### Activity
Look through the data below and return each line where "matuzalemmuller" appears.

### Source material
>>>>>
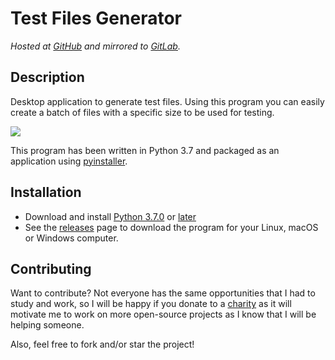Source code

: # Test Files Generator

*Hosted at [GitHub](https://github.com/matuzalemmuller/test-files-generator) and mirrored to [GitLab](https://gitlab.com/matuzalemmuller/test-files-generator).*

## Description

Desktop application to generate test files. Using this program you can easily create a batch of files with a specific size to be used for testing.

![](https://i.imgur.com/etxAsS9.png)

This program has been written in Python 3.7 and packaged as an application using [pyinstaller](https://www.pyinstaller.org/).

## Installation

* Download and install [Python 3.7.0](https://www.python.org/downloads/release/python-370/) or [later](https://www.python.org/downloads/) 
* See the [releases](https://github.com/matuzalemmuller/test-files-generator/releases) page to download the program for your Linux, macOS or Windows computer.

## Contributing

Want to contribute? Not everyone has the same opportunities that I had to study and work, so I will be happy if you donate to a [charity](https://www.globalgiving.org/) as it will motivate me to work on more open-source projects as I know that I will be helping someone.

Also, feel free to fork and/or star the project!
<<<<<
### Written reply
*Hosted at [GitHub](https://github.com/matuzalemmuller/test-files-generator) and mirrored to [GitLab](https://gitlab.com/matuzalemmuller/test-files-generator).*
* See the [releases](https://github.com/matuzalemmuller/test-files-generator/releases) page to download the program for your Linux, macOS or Windows computer.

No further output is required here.